Search code examples
rsurveysurvival

Difference in KM estimation: svykm vs survfit with weights


I am estimating survival with weights in a case control study. So all cases have weight equal to 1. When drauwing the estimated curves and comparing them to unweighted estimation I noticed that KM curves for cases dont't overlap.

Here's the code for data from "survival" package.

library(dplyr)
library(tidyverse)
library(survival)
library(broom)
library(WeightIt)
library(survey)


a <- survival::ovarian

#Calculation of weghts:

weights <- WeightIt::weightit(rx ~ age + ecog.ps + resid.ds, int = T, estimand = "ATT", data = a, method = "glm" , stabilize = F, missing = "saem") 
a$weights <- weights$weights
a$ps <- weights$ps

design <- svydesign(ids = ~ 1, data = a, weights = ~weights)

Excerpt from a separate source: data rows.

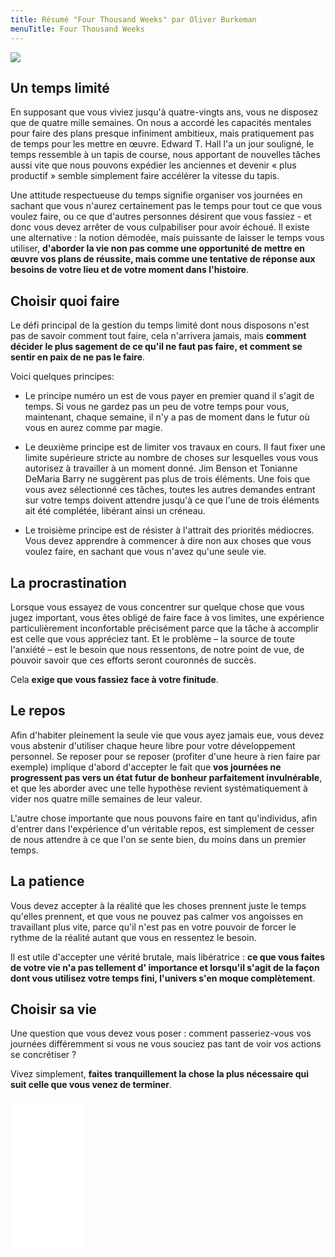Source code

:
 ```yaml
---
title: Résumé "Four Thousand Weeks" par Oliver Burkeman
menuTitle: Four Thousand Weeks
---
```


<a href="https://www.amazon.fr/gp/product/B07X3DH41F?ie=UTF8&psc=1&linkCode=li2&tag=blog-straumat-21&linkId=079dd89c214fa39ee03712c20def427f&language=fr_FR&ref_=as_li_ss_il" target="_blank"><img border="0" src="//ws-eu.amazon-adsystem.com/widgets/q?_encoding=UTF8&ASIN=B07X3DH41F&Format=_SL160_&ID=AsinImage&MarketPlace=FR&ServiceVersion=20070822&WS=1&tag=blog-straumat-21&language=fr_FR" ></a><img src="https://ir-fr.amazon-adsystem.com/e/ir?t=blog-straumat-21&language=fr_FR&l=li2&o=8&a=B07X3DH41F" width="1" height="1" border="0" alt="" style="border:none !important; margin:0px !important;" />

## Un temps limité

En supposant que vous viviez jusqu'à quatre-vingts ans, vous ne disposez que de quatre mille semaines. On nous a accordé
les capacités mentales pour faire des plans presque infiniment ambitieux, mais pratiquement pas de temps pour les mettre
en œuvre. Edward T. Hall l'a un jour souligné, le temps ressemble à un tapis de course, nous apportant de nouvelles
tâches aussi vite que nous pouvons expédier les anciennes et devenir « plus productif » semble simplement faire
accélérer la vitesse du tapis.

Une attitude respectueuse du temps signifie organiser vos journées en sachant que vous n'aurez certainement pas le temps
pour tout ce que vous voulez faire, ou ce que d'autres personnes désirent que vous fassiez - et donc vous devez arrêter
de vous culpabiliser pour avoir échoué. Il existe une alternative : la notion démodée, mais puissante de laisser le
temps vous utiliser, **d'aborder la vie non pas comme une opportunité de mettre en œuvre vos plans de réussite, mais
comme une tentative de réponse aux besoins de votre lieu et de votre moment dans l'histoire**.

## Choisir quoi faire

Le défi principal de la gestion du temps limité dont nous disposons n'est pas de savoir comment tout faire, cela
n'arrivera jamais, mais **comment décider le plus sagement de ce qu'il ne faut pas faire, et comment se sentir en paix
de ne pas le faire**.

Voici quelques principes:

- Le principe numéro un est de vous payer en premier quand il s'agit de temps. Si vous ne gardez pas un peu de votre
  temps pour vous, maintenant, chaque semaine, il n'y a pas de moment dans le futur où vous en aurez comme par magie.

- Le deuxième principe est de limiter vos travaux en cours. Il faut fixer une limite supérieure stricte au nombre de
  choses sur lesquelles vous vous autorisez à travailler à un moment donné. Jim Benson et Tonianne DeMaria Barry ne
  suggèrent pas plus de trois éléments. Une fois que vous avez sélectionné ces tâches, toutes les autres
  demandes entrant sur votre temps doivent attendre jusqu'à ce que l'une de trois éléments ait été complétée, libérant
  ainsi un créneau.

- Le troisième principe est de résister à l'attrait des priorités médiocres. Vous devez apprendre à commencer à dire non
  aux choses que vous voulez faire, en sachant que vous n'avez qu'une seule vie.

## La procrastination

Lorsque vous essayez de vous concentrer sur quelque chose que vous jugez important, vous êtes obligé de faire face à vos
limites, une expérience particulièrement inconfortable précisément parce que la tâche à accomplir est celle que vous
appréciez tant. Et le problème – la source de toute l'anxiété – est le besoin que nous ressentons, de notre point de
vue, de pouvoir savoir que ces efforts seront couronnés de succès.

Cela **exige que vous fassiez face à votre finitude**.

## Le repos

Afin d'habiter pleinement la seule vie que vous ayez jamais eue, vous devez vous abstenir d'utiliser chaque heure libre
pour votre développement personnel. Se reposer pour se reposer (profiter d'une heure à rien faire par exemple) implique
d'abord d'accepter le fait que **vos journées ne progressent pas vers un état futur de bonheur parfaitement
invulnérable**, et que les aborder avec une telle hypothèse revient systématiquement à vider nos quatre
mille semaines de leur valeur.

L'autre chose importante que nous pouvons faire en tant qu'individus, afin d'entrer dans l'expérience d'un véritable
repos, est simplement de cesser de nous attendre à ce que l'on se sente bien, du moins dans un premier temps.

## La patience

Vous devez accepter à la réalité que les choses prennent juste le temps qu'elles prennent, et que vous ne pouvez pas
calmer vos angoisses en travaillant plus vite, parce qu'il n'est pas en votre pouvoir de forcer le rythme de la réalité
autant que vous en ressentez le besoin.

Il est utile d'accepter une vérité brutale, mais libératrice : **ce que vous faites de votre vie n'a pas tellement d'
importance et lorsqu'il s'agit de la façon dont vous utilisez votre temps fini, l'univers s'en moque complètement**.

## Choisir sa vie

Une question que vous devez vous poser : comment passeriez-vous vos journées différemment si vous ne vous souciez pas
tant de voir vos actions se concrétiser ?

Vivez simplement, **faites tranquillement la chose la plus nécessaire qui suit celle que vous venez de terminer**.

<iframe sandbox="allow-popups allow-scripts allow-modals allow-forms allow-same-origin" style="width:120px;height:240px;" marginwidth="0" marginheight="0" scrolling="no" frameborder="0" src="//ws-eu.amazon-adsystem.com/widgets/q?ServiceVersion=20070822&OneJS=1&Operation=GetAdHtml&MarketPlace=FR&source=ss&ref=as_ss_li_til&ad_type=product_link&tracking_id=blog-straumat-21&language=fr_FR&marketplace=amazon&region=FR&placement=B07X3DH41F&asins=B07X3DH41F&linkId=8df3035c50be860a6980d6bad542f08f&show_border=true&link_opens_in_new_window=true"></iframe>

KM_PFS <- survfit(Surv(futime, fustat > 0)~rx, a) # KM naive 
KM_PFS_w_TT <- survfit(Surv(futime, fustat > 0)~rx, a, weights = weights, robust = T)
KM_PFS_w <- svykm(Surv(futime, fustat > 0)~rx, design = design,se=T)


par(mfrow=c(1,1))
plot(KM_PFS_w[[2]], lwd=2, col=c("red"),xlab="Time (months)",ylab="PFS",#svykm treated
     xaxt="n", ci=F)
#lines(KM_PFS_w[[1]],col=c("blue"),lwd=2)
lines(KM_PFS,col=c("black","black"),lwd=2,lty=c(0,2)) #km naive treated
lines(KM_PFS_w_TT,col=c("orange","violet"),lwd=2,lty=c(0,1))#km TT treated

cas_km_w_TT <- tidy(KM_PFS_w_TT)%>%filter(strata == "rx=1")
cas_km <- tidy(KM_PFS)%>%filter(strata == "rx=1")
cas_km_w <- do.call("rbind", lapply(names(KM_PFS_w), \(x) {
  data.frame(strata = x, do.call("cbind", KM_PFS_w[[x]]))
})) %>% filter(strata ==1)

Solution

  • This has to do with the calculation of svykm(..., se=TRUE) not being the same as the one without -- if you don't ask for standard errors there the curves will match. As the documentation of svykm explains:

    When standard errors are computed, the survival curve is actually the Aalen (hazard-based) estimator rather than the Kaplan-Meier estimator.

    Also note that these packages do not use the same "weights", here is the author of survey explaining the difference (but this will only matter for variance estimation).